The company's first product was the web browser, called Mosaic Netscape 0.9, released on October 13, 1994. Within four months of its release, it had already taken three-quarters of the browser market. It became the main browser for Internet users in such a short time due to its superiority over other competition, like Mosaic. This browser was subsequently renamed Netscape Navigator, and the company took the "Netscape" name (coined by employee Greg Sands, although it was also a trademark of Cisco Systems) on November 14, 1994, to avoid trademark ownership problems with NCSA, where the initial Netscape employees had previously created the NCSA Mosaic web browser. The Mosaic Netscape web browser did not use any NCSA Mosaic code. The internal codename for the company's browser was Mozilla, which stood for "Mosaic killer", as the company's goal was to displace NCSA Mosaic as the world's number one web browser. A cartoon Godzilla-like lizard mascot was drawn by artist-employee Dave Titus, which went well with the theme of crushing the competition. The Mozilla mascot featured prominently on Netscape's website in the company's early years. However, the need to project a more "professional" image (especially towards corporate clients) led to this being removed. Netscape eventually became the first company to attempt to capitalize on the emerging World Wide Web.

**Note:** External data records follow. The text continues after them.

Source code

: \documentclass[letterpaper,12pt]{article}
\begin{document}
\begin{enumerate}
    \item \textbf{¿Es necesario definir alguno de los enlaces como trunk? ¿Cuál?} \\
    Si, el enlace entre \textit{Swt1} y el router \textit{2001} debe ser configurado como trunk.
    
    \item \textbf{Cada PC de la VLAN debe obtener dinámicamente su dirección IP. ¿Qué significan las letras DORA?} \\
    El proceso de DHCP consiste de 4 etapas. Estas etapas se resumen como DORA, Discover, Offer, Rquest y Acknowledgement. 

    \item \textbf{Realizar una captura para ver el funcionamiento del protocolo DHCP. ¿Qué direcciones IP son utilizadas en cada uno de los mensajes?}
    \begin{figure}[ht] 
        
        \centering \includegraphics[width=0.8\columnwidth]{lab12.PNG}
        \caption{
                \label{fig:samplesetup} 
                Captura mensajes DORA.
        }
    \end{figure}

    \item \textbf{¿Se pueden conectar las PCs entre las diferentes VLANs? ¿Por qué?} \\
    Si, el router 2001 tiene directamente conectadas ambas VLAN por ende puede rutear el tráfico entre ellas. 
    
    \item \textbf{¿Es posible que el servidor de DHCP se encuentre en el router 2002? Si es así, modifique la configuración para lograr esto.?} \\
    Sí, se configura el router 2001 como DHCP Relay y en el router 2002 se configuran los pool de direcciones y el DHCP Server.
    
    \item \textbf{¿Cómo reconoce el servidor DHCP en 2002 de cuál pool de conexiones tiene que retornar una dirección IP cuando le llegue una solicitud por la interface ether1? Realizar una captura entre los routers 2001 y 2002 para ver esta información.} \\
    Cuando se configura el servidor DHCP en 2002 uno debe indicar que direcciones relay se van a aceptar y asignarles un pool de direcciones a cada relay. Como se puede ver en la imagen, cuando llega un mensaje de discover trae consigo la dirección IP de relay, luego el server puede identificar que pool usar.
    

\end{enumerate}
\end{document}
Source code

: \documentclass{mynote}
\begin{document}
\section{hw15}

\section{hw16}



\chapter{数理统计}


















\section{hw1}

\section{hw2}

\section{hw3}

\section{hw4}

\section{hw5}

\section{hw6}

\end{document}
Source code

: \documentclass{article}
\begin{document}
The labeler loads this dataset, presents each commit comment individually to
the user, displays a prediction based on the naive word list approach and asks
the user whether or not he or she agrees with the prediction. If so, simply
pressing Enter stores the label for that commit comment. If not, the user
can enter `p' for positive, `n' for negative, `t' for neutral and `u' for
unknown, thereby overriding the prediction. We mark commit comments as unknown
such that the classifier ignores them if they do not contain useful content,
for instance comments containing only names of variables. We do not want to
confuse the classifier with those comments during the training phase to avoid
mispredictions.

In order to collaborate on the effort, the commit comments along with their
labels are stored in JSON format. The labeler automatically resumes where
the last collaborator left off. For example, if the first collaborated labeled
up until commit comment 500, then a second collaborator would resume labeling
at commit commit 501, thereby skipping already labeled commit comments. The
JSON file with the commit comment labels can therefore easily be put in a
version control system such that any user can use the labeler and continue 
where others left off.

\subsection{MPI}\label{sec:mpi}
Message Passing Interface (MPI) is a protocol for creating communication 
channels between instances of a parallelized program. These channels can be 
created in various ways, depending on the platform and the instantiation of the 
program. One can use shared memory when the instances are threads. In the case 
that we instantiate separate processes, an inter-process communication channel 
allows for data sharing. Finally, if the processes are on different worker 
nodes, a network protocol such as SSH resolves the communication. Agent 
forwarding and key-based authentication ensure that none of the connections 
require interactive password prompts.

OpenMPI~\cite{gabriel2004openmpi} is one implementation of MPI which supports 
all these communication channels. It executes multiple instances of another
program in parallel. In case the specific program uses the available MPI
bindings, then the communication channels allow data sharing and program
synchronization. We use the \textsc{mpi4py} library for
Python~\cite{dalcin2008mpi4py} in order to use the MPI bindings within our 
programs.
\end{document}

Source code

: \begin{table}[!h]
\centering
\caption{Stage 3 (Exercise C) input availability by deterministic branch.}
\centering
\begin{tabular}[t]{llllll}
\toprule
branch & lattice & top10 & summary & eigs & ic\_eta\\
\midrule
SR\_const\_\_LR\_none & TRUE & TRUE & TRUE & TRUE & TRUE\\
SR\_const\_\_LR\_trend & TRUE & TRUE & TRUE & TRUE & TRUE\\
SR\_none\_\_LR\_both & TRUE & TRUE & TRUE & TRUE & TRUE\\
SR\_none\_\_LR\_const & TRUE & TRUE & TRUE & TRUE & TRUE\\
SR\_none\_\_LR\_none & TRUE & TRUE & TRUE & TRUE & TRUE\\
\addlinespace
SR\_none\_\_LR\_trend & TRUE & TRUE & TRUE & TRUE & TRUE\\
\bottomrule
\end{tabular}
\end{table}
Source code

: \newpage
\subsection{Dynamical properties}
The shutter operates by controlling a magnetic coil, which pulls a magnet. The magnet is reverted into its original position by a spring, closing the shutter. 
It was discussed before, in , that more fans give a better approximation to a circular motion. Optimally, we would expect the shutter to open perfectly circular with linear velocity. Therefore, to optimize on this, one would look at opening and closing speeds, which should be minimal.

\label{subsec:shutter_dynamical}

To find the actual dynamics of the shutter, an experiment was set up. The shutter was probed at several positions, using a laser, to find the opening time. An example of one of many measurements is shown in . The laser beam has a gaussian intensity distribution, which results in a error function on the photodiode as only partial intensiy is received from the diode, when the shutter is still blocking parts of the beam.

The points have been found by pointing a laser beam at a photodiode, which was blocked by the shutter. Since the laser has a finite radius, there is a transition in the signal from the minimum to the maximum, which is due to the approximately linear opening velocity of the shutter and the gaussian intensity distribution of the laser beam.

On August 9, 1995, Netscape made an extremely successful IPO, only sixteen months after the company was formed. The stock was set to be offered at US$14 per share, but a last-minute decision doubled the initial offering to US$28 per share. The stock's value soared to US$75 during the first day of trading, nearly a record for first-day gain. The stock closed at US$58.25, which gave Netscape a market value of US$2.9 billion. It was listed on the NASDAQ under the symbol NSCP. While it was somewhat unusual for a company to go public before becoming profitable, Netscape's revenues had, in fact, doubled every quarter in 1995. The success of this IPO subsequently inspired the use of the term "Netscape moment" to describe a high-visibility IPO that signals the dawn of a new industry. During this period, Netscape also pursued a publicity strategy (crafted by Rosanne Siino, then head of public relations), packaging Andreessen as the company's "rock star." The events of this period ultimately landed Andreessen, barefoot, on the cover of Time magazine. The IPO also helped kickstart widespread investment in internet companies that created the dot-com bubble.

It is alleged that several Microsoft executives visited the Netscape campus in June 1995 to propose dividing the market (an allegation denied by Microsoft and, if true, would have breached antitrust laws), which would have allowed Microsoft to produce web browser software for Windows while leaving all other operating systems to Netscape. Netscape refused the proposition. Microsoft released version 1.0 of Internet Explorer as a part of the Windows 95 Plus Pack add-on. According to former Spyglass developer Eric Sink, Internet Explorer was based not on NCSA Mosaic as commonly believed, but on a version of Mosaic developed at Spyglass (which itself was based upon NCSA Mosaic).